*** Opening of Supplied information ***
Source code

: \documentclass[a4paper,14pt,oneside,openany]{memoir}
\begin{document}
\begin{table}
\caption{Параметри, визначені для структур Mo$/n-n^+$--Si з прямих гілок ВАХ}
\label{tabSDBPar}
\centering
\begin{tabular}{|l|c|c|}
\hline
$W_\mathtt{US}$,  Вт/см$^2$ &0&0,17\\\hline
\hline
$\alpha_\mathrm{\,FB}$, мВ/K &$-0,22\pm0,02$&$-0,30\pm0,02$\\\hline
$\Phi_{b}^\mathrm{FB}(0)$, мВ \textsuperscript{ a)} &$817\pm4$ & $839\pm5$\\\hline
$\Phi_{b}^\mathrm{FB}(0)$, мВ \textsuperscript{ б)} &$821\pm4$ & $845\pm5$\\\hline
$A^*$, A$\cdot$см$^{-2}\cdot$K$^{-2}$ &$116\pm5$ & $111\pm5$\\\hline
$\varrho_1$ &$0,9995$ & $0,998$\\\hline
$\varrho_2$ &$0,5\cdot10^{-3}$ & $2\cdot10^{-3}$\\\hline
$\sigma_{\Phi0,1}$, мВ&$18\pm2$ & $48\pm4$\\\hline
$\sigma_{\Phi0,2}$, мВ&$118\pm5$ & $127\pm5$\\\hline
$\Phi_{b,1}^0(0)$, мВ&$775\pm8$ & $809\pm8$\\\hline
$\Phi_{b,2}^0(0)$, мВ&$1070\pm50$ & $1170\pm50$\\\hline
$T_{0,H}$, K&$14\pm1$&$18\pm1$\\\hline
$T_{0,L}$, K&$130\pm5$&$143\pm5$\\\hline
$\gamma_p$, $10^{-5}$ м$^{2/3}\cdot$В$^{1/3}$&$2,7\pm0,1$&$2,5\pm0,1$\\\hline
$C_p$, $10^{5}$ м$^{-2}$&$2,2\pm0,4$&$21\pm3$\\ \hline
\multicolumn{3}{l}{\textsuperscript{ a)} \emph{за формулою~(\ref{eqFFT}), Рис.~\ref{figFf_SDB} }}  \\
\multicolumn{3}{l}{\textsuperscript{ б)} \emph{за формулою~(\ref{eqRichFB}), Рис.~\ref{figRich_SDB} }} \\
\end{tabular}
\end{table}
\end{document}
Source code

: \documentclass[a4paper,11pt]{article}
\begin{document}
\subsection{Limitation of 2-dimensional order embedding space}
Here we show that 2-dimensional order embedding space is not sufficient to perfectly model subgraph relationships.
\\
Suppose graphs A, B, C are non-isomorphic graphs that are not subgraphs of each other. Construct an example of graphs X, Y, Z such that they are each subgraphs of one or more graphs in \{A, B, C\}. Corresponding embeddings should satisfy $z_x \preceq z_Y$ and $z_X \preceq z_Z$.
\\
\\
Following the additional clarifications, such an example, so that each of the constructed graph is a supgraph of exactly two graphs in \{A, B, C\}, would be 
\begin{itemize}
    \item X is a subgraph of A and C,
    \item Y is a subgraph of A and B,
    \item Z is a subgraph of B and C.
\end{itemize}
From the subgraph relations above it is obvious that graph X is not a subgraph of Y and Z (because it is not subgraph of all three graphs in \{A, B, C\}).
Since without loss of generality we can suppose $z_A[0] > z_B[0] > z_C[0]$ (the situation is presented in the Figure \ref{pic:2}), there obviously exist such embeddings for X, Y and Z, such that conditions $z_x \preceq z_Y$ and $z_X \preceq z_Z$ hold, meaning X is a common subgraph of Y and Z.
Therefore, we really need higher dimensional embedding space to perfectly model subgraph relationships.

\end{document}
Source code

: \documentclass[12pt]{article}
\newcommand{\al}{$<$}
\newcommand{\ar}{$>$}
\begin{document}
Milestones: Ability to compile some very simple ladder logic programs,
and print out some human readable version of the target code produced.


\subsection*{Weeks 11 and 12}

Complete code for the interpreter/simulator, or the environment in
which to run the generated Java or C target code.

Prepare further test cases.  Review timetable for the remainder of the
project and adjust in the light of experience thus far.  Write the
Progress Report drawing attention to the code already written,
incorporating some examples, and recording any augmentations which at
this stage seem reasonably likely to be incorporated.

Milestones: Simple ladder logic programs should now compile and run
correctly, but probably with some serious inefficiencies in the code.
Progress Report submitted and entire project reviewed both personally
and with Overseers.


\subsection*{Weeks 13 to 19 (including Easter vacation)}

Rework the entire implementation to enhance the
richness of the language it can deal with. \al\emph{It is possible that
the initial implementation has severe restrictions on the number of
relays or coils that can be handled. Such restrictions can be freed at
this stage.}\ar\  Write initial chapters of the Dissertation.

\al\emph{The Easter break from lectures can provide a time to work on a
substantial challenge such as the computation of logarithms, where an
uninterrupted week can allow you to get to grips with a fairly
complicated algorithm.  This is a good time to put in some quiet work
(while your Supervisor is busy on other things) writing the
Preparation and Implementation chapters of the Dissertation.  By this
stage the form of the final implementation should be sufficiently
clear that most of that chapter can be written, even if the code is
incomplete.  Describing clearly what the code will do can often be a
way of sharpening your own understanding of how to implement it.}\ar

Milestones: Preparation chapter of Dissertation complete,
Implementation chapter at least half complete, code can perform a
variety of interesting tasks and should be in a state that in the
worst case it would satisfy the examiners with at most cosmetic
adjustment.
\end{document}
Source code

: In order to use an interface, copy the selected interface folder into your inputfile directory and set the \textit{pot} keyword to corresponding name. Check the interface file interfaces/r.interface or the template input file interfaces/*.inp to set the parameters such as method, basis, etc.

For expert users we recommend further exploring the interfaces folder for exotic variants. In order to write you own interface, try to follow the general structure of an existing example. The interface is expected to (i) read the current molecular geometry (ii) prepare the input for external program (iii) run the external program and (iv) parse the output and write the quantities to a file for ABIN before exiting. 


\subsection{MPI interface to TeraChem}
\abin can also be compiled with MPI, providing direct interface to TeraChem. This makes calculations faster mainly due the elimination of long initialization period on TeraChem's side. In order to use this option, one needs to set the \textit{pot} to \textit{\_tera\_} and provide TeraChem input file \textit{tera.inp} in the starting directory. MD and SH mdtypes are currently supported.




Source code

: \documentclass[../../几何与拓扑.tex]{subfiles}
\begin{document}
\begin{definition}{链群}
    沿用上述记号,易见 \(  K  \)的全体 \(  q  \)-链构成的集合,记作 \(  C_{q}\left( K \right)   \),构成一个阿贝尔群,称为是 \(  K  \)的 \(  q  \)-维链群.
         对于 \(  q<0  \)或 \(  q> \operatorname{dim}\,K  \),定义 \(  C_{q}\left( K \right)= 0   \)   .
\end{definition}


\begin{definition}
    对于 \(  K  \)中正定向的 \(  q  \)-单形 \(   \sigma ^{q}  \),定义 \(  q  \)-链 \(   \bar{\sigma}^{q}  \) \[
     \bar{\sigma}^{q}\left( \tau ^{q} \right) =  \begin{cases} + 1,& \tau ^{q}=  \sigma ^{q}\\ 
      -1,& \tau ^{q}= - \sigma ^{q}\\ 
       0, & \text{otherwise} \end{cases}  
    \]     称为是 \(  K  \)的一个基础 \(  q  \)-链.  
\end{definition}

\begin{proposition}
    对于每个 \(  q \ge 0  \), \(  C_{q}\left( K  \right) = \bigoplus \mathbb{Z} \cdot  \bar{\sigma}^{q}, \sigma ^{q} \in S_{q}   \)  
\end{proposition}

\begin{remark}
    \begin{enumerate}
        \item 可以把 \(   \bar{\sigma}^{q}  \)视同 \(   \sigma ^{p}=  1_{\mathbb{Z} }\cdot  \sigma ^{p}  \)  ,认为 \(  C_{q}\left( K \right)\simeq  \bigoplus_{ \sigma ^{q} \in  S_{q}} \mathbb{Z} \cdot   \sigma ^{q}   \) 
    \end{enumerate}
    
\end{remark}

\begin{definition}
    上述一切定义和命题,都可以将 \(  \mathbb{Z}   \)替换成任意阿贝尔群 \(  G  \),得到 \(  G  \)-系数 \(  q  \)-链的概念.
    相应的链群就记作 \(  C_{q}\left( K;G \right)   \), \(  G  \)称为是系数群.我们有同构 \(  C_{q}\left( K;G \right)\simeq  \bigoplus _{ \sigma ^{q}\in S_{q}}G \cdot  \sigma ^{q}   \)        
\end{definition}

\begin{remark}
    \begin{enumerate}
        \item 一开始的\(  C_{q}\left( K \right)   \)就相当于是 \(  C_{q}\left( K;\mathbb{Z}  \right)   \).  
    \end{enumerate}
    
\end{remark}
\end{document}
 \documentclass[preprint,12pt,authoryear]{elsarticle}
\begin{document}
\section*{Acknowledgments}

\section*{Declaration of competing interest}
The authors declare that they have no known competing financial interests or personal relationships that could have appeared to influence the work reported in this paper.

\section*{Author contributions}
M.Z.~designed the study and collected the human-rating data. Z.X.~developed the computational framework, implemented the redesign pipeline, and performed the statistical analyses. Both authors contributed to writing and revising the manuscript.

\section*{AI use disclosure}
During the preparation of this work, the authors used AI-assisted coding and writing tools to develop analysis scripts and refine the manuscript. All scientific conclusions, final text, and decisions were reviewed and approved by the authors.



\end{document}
*** Close of Supplied information ***
Using the entries above, extract exactly the span from the line with "Y is a subgraph" to the line with "From the subgraph", both lines included; leave out everything else.

    \item Y is a subgraph of A and B,
    \item Z is a subgraph of B and C.
\end{itemize}
From the subgraph relations above it is obvious that graph X is not a subgraph of Y and Z (because it is not subgraph of all three graphs in \{A, B, C\}).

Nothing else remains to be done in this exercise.